══ The data

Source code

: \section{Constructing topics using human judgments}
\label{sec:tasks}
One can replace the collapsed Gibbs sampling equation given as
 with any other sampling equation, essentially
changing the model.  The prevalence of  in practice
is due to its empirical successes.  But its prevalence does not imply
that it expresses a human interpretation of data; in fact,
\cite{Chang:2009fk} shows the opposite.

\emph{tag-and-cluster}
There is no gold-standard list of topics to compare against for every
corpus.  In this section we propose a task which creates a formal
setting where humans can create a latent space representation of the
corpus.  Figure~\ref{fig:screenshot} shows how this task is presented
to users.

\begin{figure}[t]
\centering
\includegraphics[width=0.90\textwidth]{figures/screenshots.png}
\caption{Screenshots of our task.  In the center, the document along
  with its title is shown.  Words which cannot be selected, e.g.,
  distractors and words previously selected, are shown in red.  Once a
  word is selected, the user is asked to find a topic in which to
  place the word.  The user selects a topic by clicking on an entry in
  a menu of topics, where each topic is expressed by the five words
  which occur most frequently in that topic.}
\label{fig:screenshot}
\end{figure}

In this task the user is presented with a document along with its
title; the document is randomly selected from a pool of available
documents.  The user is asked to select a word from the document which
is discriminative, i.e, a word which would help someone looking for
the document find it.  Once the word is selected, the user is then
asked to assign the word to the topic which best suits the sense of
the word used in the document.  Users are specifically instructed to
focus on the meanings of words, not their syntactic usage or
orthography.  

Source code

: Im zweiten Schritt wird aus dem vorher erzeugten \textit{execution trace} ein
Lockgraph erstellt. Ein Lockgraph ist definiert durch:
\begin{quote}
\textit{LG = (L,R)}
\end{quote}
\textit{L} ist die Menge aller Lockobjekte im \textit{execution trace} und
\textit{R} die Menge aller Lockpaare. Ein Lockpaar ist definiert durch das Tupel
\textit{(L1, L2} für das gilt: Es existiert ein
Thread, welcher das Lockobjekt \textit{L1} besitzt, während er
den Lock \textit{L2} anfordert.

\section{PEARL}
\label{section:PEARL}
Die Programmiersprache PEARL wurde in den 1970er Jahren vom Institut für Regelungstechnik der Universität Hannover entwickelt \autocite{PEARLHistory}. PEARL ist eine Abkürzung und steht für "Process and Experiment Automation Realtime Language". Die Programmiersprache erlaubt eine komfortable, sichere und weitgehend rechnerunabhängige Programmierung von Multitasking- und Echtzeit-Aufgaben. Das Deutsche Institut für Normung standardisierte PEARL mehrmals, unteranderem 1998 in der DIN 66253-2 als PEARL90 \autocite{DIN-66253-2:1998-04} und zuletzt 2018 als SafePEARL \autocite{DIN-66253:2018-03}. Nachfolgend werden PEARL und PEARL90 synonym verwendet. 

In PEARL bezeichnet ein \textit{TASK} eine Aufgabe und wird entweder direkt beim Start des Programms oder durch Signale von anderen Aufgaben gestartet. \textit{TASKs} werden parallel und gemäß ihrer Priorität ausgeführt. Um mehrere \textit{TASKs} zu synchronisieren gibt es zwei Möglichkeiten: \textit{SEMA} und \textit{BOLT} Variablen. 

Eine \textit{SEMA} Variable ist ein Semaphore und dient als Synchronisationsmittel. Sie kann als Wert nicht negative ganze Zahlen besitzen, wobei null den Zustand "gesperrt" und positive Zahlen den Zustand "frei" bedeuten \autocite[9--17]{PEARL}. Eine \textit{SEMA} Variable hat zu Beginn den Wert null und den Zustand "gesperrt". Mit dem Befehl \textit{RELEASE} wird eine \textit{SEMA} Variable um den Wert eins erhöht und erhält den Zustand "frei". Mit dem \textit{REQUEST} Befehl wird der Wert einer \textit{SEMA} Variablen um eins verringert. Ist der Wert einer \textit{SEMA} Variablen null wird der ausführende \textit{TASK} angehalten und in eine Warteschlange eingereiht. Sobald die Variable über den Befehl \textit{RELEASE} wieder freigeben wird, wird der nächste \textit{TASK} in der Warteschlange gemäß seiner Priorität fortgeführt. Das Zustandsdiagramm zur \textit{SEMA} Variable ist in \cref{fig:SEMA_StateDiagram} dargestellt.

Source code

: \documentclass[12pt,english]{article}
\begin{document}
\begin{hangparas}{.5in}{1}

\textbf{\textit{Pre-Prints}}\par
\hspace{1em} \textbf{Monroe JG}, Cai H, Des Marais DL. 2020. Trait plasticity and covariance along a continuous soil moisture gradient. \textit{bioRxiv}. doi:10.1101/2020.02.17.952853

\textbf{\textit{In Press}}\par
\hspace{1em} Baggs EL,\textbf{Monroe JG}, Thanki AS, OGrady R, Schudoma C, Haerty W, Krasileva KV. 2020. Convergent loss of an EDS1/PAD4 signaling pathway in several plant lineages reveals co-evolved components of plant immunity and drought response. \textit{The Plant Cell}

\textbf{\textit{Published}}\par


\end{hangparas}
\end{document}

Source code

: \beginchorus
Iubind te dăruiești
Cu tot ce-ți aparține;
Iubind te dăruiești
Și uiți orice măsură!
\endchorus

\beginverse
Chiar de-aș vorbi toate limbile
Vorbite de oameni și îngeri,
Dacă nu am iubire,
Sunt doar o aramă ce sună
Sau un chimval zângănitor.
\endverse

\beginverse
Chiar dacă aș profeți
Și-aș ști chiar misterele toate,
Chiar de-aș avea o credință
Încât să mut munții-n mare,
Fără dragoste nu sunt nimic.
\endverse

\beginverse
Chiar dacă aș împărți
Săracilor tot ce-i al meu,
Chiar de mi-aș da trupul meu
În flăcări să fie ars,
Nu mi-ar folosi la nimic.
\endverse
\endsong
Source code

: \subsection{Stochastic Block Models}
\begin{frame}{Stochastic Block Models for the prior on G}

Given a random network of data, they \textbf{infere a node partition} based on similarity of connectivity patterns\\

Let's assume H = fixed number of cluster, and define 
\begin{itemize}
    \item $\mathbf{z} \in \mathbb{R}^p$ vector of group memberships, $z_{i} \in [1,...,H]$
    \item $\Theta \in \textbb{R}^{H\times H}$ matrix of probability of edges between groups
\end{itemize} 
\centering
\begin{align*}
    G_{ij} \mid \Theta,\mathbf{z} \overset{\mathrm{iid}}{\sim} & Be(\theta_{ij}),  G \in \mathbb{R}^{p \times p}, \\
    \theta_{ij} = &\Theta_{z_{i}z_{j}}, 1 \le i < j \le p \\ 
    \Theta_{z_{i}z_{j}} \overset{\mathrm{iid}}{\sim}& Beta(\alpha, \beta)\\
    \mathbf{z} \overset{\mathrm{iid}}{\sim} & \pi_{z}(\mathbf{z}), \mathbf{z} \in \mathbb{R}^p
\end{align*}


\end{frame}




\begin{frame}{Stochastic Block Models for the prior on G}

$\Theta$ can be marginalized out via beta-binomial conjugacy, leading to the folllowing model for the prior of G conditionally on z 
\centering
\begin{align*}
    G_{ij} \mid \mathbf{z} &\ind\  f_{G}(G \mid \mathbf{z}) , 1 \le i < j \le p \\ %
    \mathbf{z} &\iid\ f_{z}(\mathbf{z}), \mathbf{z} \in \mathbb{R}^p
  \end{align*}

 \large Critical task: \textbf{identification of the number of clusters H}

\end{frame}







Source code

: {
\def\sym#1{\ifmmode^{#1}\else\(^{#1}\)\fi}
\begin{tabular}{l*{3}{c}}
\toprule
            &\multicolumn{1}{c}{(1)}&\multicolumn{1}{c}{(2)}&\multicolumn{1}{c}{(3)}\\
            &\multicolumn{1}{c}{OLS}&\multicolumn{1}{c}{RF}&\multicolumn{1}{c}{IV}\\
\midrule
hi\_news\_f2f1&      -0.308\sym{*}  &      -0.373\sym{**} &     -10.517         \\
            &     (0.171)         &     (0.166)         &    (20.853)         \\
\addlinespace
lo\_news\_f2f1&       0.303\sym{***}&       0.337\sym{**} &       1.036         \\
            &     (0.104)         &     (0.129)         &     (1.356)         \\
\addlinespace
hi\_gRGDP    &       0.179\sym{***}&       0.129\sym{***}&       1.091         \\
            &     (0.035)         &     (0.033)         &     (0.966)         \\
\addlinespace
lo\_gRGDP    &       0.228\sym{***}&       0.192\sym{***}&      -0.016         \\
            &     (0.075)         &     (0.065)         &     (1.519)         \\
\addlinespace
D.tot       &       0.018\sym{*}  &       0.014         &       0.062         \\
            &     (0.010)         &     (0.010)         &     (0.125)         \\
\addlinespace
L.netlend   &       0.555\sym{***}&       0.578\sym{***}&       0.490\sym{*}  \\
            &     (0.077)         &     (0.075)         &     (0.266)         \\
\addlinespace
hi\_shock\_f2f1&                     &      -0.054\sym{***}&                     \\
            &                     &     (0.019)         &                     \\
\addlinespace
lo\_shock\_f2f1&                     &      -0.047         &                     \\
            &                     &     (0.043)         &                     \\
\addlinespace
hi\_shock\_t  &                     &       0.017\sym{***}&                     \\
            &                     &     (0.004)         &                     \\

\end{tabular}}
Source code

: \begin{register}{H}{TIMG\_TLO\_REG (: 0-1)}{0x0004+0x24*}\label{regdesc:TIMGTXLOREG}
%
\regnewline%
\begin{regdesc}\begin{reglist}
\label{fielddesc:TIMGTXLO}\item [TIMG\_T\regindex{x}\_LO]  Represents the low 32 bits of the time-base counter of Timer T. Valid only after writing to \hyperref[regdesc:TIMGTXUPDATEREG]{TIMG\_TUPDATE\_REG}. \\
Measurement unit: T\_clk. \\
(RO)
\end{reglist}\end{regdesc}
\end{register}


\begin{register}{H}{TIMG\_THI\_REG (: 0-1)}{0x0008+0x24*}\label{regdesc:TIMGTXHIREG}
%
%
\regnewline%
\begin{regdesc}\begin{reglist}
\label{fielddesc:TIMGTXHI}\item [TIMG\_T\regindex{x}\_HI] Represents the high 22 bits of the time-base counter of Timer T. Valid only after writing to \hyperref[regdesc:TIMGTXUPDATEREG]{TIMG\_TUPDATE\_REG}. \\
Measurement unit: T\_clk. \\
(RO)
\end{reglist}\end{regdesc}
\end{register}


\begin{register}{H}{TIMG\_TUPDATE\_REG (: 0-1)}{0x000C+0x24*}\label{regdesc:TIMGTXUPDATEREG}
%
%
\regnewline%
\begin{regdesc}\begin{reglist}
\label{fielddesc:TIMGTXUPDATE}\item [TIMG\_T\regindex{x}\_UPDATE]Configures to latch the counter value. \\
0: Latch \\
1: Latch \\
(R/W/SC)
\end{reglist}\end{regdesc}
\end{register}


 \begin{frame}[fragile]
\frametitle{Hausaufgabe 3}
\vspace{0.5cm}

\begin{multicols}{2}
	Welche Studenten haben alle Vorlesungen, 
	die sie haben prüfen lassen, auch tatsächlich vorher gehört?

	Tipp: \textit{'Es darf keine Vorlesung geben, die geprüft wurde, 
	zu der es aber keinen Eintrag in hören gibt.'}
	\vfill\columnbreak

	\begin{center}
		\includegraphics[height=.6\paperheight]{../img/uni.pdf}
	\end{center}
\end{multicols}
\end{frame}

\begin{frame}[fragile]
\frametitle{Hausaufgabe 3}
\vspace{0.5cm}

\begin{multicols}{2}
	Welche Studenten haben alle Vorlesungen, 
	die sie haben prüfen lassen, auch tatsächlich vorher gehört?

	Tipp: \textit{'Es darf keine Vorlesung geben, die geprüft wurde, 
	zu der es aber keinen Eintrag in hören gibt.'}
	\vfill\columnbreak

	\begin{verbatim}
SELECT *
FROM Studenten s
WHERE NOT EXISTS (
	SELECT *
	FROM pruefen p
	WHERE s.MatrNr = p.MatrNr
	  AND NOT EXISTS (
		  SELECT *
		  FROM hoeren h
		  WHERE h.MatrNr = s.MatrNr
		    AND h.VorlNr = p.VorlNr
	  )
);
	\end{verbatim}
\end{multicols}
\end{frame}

════

* _What the task requires_
Every line in the records above that holds "asked" counts once; state the total and nothing else.

* _Written response_
3